English · Русский
A reproducible, multi-tool benchmark for secret / credential detection in code, tickets, wikis, and logs. Honest by design: real + synthetic, leakage-safe, stratified by difficulty, multilingual, and not rigged toward any tool. Ships a runnable leaderboard across Prowl, gitleaks, TruffleHog, detect-secrets, DeepSecrets, and DeepPass2.
Datasheet follows Datasheets for Datasets (Gebru et al.). Version 2.0.
Part of Prowl, a high-precision secret scanner. The cases are also
published as a Hugging Face dataset config:
Podric/prowl-secrets-corpus.
git clone https://github.com/Lercas/prowlbench && cd prowlbench
# score any scanner against the 24,603 cases (run the tool you want to compare)
python run_prowlbench.py --tools gitleaks,trufflehog,detect-secrets,deepsecrets
# to reproduce Prowl's own rows you need the prowl binary on PATH (build from the main repo)
# and, for the 3-way config, the encoder from Hugging Face:
PROWL_ENCODER=/path/to/prowl-secret-encoder python run_prowlbench.py --tools prowl-3wayprowlbench.jsonl is the case set (one JSON object per line: id, text, label, type, tier, source, lang, origin, span). run_prowlbench.py runs each tool as a real subprocess and writes
prowlbench_leaderboard.json. The reproduction/ scripts rebuild the benchmark and the ensemble
analysis from the training corpus. They require that corpus
(Podric/prowl-secrets-corpus) and the
main repo's src/ on PYTHONPATH; the runner and the cases above do not.

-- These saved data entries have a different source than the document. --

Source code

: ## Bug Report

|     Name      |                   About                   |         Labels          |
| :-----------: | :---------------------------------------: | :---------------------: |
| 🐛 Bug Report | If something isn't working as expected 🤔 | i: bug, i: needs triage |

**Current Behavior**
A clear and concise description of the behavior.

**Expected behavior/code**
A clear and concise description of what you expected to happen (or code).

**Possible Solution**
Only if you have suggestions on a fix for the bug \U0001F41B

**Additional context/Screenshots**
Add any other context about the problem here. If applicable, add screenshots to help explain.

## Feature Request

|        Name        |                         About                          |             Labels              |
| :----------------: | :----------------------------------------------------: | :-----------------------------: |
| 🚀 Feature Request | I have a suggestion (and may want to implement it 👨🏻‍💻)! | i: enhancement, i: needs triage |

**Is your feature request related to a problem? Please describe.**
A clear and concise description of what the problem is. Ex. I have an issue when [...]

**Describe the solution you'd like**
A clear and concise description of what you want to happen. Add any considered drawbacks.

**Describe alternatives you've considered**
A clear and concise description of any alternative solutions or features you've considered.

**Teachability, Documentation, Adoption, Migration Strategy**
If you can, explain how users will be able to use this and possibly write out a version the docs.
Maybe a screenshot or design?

Existing secret scanners are evaluated on each vendor's private set or a handful of hand-picked cases, so numbers aren't comparable and false-positive behaviour (the #1 cause of alert fatigue) is under-measured. ProwlBench is a single, public, balanced test set with a documented protocol and a multi-tool leaderboard, so detection quality (especially precision on hard negatives) can be compared apples-to-apples.

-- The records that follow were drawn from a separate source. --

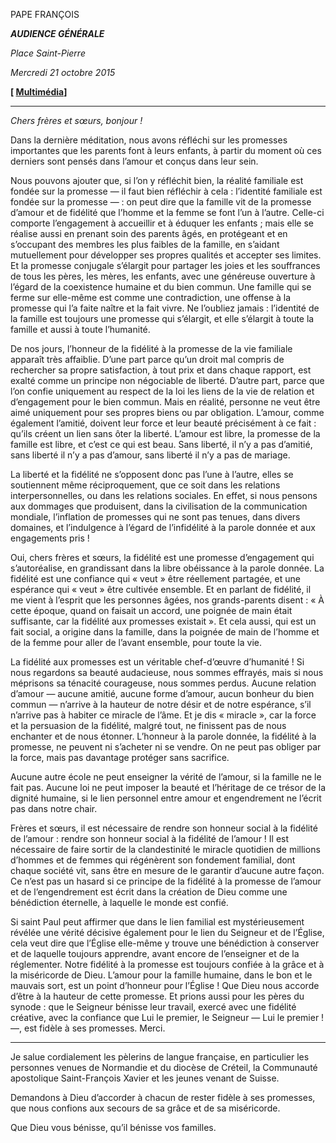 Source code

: PAPE FRANÇOIS

***AUDIENCE GÉNÉRALE***

*Place Saint-Pierre*

*Mercredi 21 octobre 2015*

**[ [Multimédia](http://w2.vatican.va/content/francesco/fr/events/event.dir.html/content/vaticanevents/fr/2015/10/21/udienzagenerale.html)]**

* * *

*Chers frères et sœurs, bonjour !*

Dans la dernière méditation, nous avons réfléchi sur les promesses importantes que les parents font à leurs enfants, à partir du moment où ces derniers sont pensés dans l’amour et conçus dans leur sein.

Nous pouvons ajouter que, si l’on y réfléchit bien, la réalité familiale est fondée sur la promesse — il faut bien réfléchir à cela : l’identité familiale est fondée sur la promesse — : on peut dire que la famille vit de la promesse d’amour et de fidélité que l’homme et la femme se font l’un à l’autre. Celle-ci comporte l’engagement à accueillir et à éduquer les enfants ; mais elle se réalise aussi en prenant soin des parents âgés, en protégeant et en s’occupant des membres les plus faibles de la famille, en s’aidant mutuellement pour développer ses propres qualités et accepter ses limites. Et la promesse conjugale s’élargit pour partager les joies et les souffrances de tous les pères, les mères, les enfants, avec une généreuse ouverture à l’égard de la coexistence humaine et du bien commun. Une famille qui se ferme sur elle-même est comme une contradiction, une offense à la promesse qui l’a faite naître et la fait vivre. Ne l’oubliez jamais : l’identité de la famille est toujours une promesse qui s’élargit, et elle s’élargit à toute la famille et aussi à toute l’humanité.

De nos jours, l’honneur de la fidélité à la promesse de la vie familiale apparaît très affaiblie. D’une part parce qu’un droit mal compris de rechercher sa propre satisfaction, à tout prix et dans chaque rapport, est exalté comme un principe non négociable de liberté. D’autre part, parce que l’on confie uniquement au respect de la loi les liens de la vie de relation et d’engagement pour le bien commun. Mais en réalité, personne ne veut être aimé uniquement pour ses propres biens ou par obligation. L’amour, comme également l’amitié, doivent leur force et leur beauté précisément à ce fait : qu’ils créent un lien sans ôter la liberté. L’amour est libre, la promesse de la famille est libre, et c’est ce qui est beau. Sans liberté, il n’y a pas d’amitié, sans liberté il n’y a pas d’amour, sans liberté il n’y a pas de mariage.

La liberté et la fidélité ne s’opposent donc pas l’une à l’autre, elles se soutiennent même réciproquement, que ce soit dans les relations interpersonnelles, ou dans les relations sociales. En effet, si nous pensons aux dommages que produisent, dans la civilisation de la communication mondiale, l’inflation de promesses qui ne sont pas tenues, dans divers domaines, et l’indulgence à l’égard de l’infidélité à la parole donnée et aux engagements pris !

Oui, chers frères et sœurs, la fidélité est une promesse d’engagement qui s’autoréalise, en grandissant dans la libre obéissance à la parole donnée. La fidélité est une confiance qui « veut » être réellement partagée, et une espérance qui « veut » être cultivée ensemble. Et en parlant de fidélité, il me vient à l’esprit que les personnes âgées, nos grands-parents disent : « À cette époque, quand on faisait un accord, une poignée de main était suffisante, car la fidélité aux promesses existait ». Et cela aussi, qui est un fait social, a origine dans la famille, dans la poignée de main de l’homme et de la femme pour aller de l’avant ensemble, pour toute la vie.

La fidélité aux promesses est un véritable chef-d’œuvre d’humanité ! Si nous regardons sa beauté audacieuse, nous sommes effrayés, mais si nous méprisons sa ténacité courageuse, nous sommes perdus. Aucune relation d’amour — aucune amitié, aucune forme d’amour, aucun bonheur du bien commun — n’arrive à la hauteur de notre désir et de notre espérance, s’il n’arrive pas à habiter ce miracle de l’âme. Et je dis « miracle », car la force et la persuasion de la fidélité, malgré tout, ne finissent pas de nous enchanter et de nous étonner. L’honneur à la parole donnée, la fidélité à la promesse, ne peuvent ni s’acheter ni se vendre. On ne peut pas obliger par la force, mais pas davantage protéger sans sacrifice.

Aucune autre école ne peut enseigner la vérité de l’amour, si la famille ne le fait pas. Aucune loi ne peut imposer la beauté et l’héritage de ce trésor de la dignité humaine, si le lien personnel entre amour et engendrement ne l’écrit pas dans notre chair.

Frères et sœurs, il est nécessaire de rendre son honneur social à la fidélité de l’amour : rendre son honneur social à la fidélité de l’amour ! Il est nécessaire de faire sortir de la clandestinité le miracle quotidien de millions d’hommes et de femmes qui régénèrent son fondement familial, dont chaque société vit, sans être en mesure de le garantir d’aucune autre façon. Ce n’est pas un hasard si ce principe de la fidélité à la promesse de l’amour et de l’engendrement est écrit dans la création de Dieu comme une bénédiction éternelle, à laquelle le monde est confié.

Si saint Paul peut affirmer que dans le lien familial est mystérieusement révélée une vérité décisive également pour le lien du Seigneur et de l’Église, cela veut dire que l’Église elle-même y trouve une bénédiction à conserver et de laquelle toujours apprendre, avant encore de l’enseigner et de la réglementer. Notre fidélité à la promesse est toujours confiée à la grâce et à la miséricorde de Dieu. L’amour pour la famille humaine, dans le bon et le mauvais sort, est un point d’honneur pour l’Église ! Que Dieu nous accorde d’être à la hauteur de cette promesse. Et prions aussi pour les pères du synode : que le Seigneur bénisse leur travail, exercé avec une fidélité créative, avec la confiance que Lui le premier, le Seigneur — Lui le premier ! —, est fidèle à ses promesses. Merci.

* * *

Je salue cordialement les pèlerins de langue française, en particulier les personnes venues de Normandie et du diocèse de Créteil, la Communauté apostolique Saint-François Xavier et les jeunes venant de Suisse.

Demandons à Dieu d’accorder à chacun de rester fidèle à ses promesses, que nous confions aux secours de sa grâce et de sa miséricorde.

Que Dieu vous bénisse, qu’il bénisse vos familles. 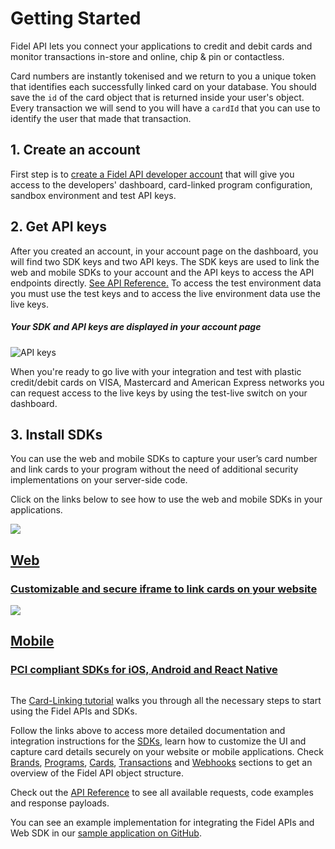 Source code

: # Getting Started

Fidel API lets you connect your applications to credit and debit cards and monitor transactions in-store and online, chip & pin or contactless.

Card numbers are instantly tokenised and we return to you a unique token that identifies each successfully linked card on your database. You should save the `id` of the card object that is returned inside your user's object. Every transaction we will send to you will have a `cardId` that you can use to identify the user that made that transaction.

## 1. Create an account

First step is to [create a Fidel API developer account](https://dashboard.fidel.uk/sign-up) that will give you access to the developers' dashboard, card-linked program configuration, sandbox environment and test API keys.

## 2. Get API keys

After you created an account, in your account page on the dashboard, you will find two SDK keys and two API keys. The SDK keys are used to link the web and mobile SDKs to your account and the API keys to access the API endpoints directly. [See API Reference.](https://reference.fidel.uk) To access the test environment data you must use the test keys and to access the live environment data use the live keys.

##### Your SDK and API keys are displayed in your account page

![API keys](https://raw.githubusercontent.com/FidelLimited/docs/master/assets/images/api-keys.png "API keys")

When you're ready to go live with your integration and test with plastic credit/debit cards on VISA, Mastercard and American Express networks you can request access to the live keys by using the test-live switch on your dashboard.

## 3. Install SDKs

You can use the web and mobile SDKs to capture your user’s card number and link cards to your program without the need of additional security implementations on your server-side code.

Click on the links below to see how to use the web and mobile SDKs in your applications.

<div class="row">
  <div class="column">
    <a href="/select/sdks/web/v3" class="content">
      <img src="https://docs.fidel.uk/assets/images/svgs/web_sdk.svg" />
      <h2 data-no-link>Web</h2>
      <h3>Customizable and secure iframe to link cards on your website</h3>
    </a>
  </div>
  <div class="column">
    <a href="/select/sdks/ios/guide-v2" class="content">
      <img src="https://docs.fidel.uk/assets/images/svgs/mobile_sdk.svg" />
      <h2  data-no-link>Mobile</h2>
      <h3>PCI compliant SDKs for iOS, Android and React Native</h3>
    </a>
  </div>
</div>

The [Card-Linking tutorial](/select/tutorials/card-linking) walks you through all the necessary steps to start using the Fidel APIs and SDKs.

Follow the links above to access more detailed documentation and integration instructions for the [SDKs](/select/sdks/web/v3), learn how to customize the UI and capture card details securely on your website or mobile applications. Check [Brands](/select/brands), [Programs](/select/programs), [Cards](/select/cards), [Transactions](/select/transactions) and [Webhooks](/select/webhooks) sections to get an overview of the Fidel API object structure.

Check out the [API Reference](https://reference.fidel.uk) to see all available requests, code examples and response payloads.

You can see an example implementation for integrating the Fidel APIs and Web SDK in our [sample application on GitHub](https://github.com/FidelLimited/fidel-api-sample-app).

24,603 labelled snippets, each: {id, text, label, type, tier, source, lang, origin, span}.
| Axis | Breakdown |
|---|---|
| Label | 16,552 positive (contains a secret) / 8,051 negative |
| Difficulty tier | T1 structured 7,033 (AWS/GitHub/Stripe/JWT/PEM...) · T2 generic-context 3,519 (api_key/password=) · T3 free-form & multilingual 6,000 (passwords in prose, non-English) · T4 hard-negative 8,051 (the false-positive suite) |
| Source | code 9,732 · confluence 4,621 · jira 4,521 · log 3,769 · slack 1,960 |
| Language | en + fr/ja/ru/zh/de/es/it and other non-Latin (multilingual passwords in prose) |
| Origin | augmented (diversity-augmentation, held out by origin) · synthetic (format/checksum-correct generated) · real (CredData-obfuscated + HF PII, held out by origin) · curated (hand-verified adversarial) |
| Types | 26 secret types + ~20 negative classes (see the taxonomy) |
Exact counts: prowlbench_stats.json.
- T1 structured: has a checksum or distinctive prefix; a good scanner should get ~all of these.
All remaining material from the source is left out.